Es momento de coger el teleférico y ascender hasta la parte alta de la ciudad para visitar la Quinta Monte Palace. Existen varias líneas de teleférico en Funchal, pero en este caso deberemos coger el Teleférico del Monte, que sale de la estación situada en Campo Almirante de Reis. Podemos comprar un billete de ida y vuelta para volver en el mismo teleférico, aunque, como verás más adelante, hay otra manera mucho más divertida, y sorprendente, para descender.

Jardines de Monte Palace

Los jardines que se pueden visitar en la Quinta de Monte Palace son, sin duda, unos de las más completos que he visto en mi vida y aparecen de forma recurrente entre los más bonitos del mundo. Un recinto enorme compuesto por varios niveles y terrazas que nos van sorprendiendo por su variedad de diferentes estilos y una decoración floral que, al menos en verano, resulta cautivadora.
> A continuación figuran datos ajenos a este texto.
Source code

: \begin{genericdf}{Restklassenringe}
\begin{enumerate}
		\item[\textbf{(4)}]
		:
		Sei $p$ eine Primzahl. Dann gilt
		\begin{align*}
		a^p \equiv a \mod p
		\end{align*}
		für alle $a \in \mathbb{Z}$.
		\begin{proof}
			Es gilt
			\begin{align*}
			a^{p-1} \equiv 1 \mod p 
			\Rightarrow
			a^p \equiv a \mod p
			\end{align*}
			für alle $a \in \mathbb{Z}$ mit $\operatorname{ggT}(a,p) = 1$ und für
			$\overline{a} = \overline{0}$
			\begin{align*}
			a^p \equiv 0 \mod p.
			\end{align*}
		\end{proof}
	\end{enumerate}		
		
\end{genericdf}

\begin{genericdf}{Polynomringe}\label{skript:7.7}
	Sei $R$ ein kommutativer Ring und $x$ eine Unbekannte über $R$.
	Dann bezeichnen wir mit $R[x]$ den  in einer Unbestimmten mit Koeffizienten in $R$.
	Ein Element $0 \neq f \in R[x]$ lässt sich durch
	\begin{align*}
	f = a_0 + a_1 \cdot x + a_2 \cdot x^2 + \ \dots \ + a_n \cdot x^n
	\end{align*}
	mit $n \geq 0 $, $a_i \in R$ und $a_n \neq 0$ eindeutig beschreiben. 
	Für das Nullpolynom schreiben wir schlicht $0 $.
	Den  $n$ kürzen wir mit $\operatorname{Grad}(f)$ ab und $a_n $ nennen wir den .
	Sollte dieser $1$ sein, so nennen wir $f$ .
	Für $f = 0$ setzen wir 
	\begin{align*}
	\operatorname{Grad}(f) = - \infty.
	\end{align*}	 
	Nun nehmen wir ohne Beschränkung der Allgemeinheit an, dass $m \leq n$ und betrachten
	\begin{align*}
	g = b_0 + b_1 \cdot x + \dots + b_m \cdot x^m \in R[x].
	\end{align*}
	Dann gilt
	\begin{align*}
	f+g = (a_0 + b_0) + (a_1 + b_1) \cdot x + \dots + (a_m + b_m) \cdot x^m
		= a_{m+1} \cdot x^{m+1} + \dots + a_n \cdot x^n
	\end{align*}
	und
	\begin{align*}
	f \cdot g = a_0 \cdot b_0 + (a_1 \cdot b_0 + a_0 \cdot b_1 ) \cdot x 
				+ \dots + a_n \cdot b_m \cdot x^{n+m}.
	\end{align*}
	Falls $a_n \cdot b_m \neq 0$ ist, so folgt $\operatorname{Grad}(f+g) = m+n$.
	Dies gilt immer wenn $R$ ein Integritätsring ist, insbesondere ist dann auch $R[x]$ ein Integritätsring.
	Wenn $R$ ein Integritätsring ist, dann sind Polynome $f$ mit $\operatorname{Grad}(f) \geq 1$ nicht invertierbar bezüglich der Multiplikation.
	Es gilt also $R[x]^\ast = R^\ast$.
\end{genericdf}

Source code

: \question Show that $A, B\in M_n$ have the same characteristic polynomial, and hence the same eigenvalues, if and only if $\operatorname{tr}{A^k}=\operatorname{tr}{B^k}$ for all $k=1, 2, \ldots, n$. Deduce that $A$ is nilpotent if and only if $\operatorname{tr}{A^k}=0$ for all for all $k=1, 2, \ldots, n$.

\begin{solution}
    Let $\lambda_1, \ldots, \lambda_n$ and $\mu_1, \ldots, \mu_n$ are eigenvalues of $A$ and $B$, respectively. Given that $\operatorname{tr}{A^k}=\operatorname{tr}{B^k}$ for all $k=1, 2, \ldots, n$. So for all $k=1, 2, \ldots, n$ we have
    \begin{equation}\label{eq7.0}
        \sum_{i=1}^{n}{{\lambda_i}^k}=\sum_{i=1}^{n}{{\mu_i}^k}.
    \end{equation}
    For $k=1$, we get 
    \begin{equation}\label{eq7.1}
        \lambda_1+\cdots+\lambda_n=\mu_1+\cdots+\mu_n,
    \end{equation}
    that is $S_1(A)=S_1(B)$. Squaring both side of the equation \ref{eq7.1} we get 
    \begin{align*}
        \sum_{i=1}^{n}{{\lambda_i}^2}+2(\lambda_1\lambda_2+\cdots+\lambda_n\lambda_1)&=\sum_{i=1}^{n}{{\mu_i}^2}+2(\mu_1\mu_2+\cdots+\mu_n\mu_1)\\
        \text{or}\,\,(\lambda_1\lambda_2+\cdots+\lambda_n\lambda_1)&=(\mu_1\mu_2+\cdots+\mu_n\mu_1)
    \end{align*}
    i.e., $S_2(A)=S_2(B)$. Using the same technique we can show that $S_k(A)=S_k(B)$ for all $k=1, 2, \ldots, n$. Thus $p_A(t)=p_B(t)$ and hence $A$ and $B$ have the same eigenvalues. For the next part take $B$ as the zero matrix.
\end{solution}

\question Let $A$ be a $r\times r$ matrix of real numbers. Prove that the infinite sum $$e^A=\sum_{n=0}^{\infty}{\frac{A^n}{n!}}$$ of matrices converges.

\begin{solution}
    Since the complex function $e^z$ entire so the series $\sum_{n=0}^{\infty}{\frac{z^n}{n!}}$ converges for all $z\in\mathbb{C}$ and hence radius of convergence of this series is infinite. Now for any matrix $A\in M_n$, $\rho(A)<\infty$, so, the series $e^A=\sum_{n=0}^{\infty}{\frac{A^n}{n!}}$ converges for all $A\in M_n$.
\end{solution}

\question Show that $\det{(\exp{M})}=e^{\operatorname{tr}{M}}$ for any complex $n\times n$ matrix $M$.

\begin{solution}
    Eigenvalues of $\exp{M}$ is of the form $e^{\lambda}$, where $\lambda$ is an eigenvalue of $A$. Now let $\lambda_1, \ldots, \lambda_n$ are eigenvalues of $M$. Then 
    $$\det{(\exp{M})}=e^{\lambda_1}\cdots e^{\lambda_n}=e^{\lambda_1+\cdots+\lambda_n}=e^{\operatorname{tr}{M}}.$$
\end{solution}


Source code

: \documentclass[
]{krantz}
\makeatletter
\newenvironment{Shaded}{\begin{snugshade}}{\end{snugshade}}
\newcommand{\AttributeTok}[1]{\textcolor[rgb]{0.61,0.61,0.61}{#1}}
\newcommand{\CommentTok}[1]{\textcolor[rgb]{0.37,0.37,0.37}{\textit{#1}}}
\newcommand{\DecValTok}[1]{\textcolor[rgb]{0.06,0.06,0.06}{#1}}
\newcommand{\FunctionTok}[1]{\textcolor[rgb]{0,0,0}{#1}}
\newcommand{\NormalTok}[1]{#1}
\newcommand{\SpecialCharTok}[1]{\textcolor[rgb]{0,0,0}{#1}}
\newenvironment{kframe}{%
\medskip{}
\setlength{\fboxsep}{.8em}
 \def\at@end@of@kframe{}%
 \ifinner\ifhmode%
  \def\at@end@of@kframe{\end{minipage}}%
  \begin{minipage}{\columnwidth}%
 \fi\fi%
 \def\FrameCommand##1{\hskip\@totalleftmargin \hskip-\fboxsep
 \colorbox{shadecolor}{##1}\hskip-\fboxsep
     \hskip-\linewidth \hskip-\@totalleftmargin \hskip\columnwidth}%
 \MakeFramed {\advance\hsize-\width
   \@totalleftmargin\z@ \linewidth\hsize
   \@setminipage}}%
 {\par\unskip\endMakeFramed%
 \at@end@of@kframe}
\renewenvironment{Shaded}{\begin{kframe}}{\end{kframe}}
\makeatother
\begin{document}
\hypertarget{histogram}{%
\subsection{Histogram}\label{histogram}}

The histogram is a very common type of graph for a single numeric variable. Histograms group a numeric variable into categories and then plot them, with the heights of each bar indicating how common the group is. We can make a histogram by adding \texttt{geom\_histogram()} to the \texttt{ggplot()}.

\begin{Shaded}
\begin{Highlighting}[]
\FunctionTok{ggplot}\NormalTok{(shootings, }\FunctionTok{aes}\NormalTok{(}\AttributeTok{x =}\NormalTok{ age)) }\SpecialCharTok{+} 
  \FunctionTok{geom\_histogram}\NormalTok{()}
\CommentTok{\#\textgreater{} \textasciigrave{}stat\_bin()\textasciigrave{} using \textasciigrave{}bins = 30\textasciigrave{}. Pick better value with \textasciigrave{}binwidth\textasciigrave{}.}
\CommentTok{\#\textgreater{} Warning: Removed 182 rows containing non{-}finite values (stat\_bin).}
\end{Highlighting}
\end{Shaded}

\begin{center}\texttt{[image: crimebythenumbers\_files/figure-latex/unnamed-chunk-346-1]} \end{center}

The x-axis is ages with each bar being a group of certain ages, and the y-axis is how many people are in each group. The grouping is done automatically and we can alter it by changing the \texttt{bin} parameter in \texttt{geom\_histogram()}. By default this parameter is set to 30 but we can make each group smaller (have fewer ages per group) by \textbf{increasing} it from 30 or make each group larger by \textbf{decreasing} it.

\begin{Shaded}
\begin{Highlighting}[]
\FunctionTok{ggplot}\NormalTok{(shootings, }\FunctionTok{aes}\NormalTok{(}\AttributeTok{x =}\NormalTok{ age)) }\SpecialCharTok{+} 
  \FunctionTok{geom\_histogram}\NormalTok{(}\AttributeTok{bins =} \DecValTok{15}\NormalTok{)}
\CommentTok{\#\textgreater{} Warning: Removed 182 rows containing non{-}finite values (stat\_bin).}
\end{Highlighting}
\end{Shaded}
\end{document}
La historia de esta finca nace por el sueño de Charles Murray, cónsul inglés en la isla, quien comenzó la construcción del palacete y los jardines en el siglo XVIII, aunque fue ya bajo la propiedad de Alfredo Guilherme Rodrigues y José Manuel Rodrigues Berardo, su propietario actual, cuando adquiere su aspecto actual. A lo largo del paseo no dejaremos de encontrarnos infinitas sorpresas: una colección de arte africano de Zimbabue, una completa exposición sobre minerales, un jardín japonés con esculturas de buda, una impresionante colección de azulejos que narra la historia de Portugal … Hasta terminar en un cautivador estanque del que no nos querremos marchar.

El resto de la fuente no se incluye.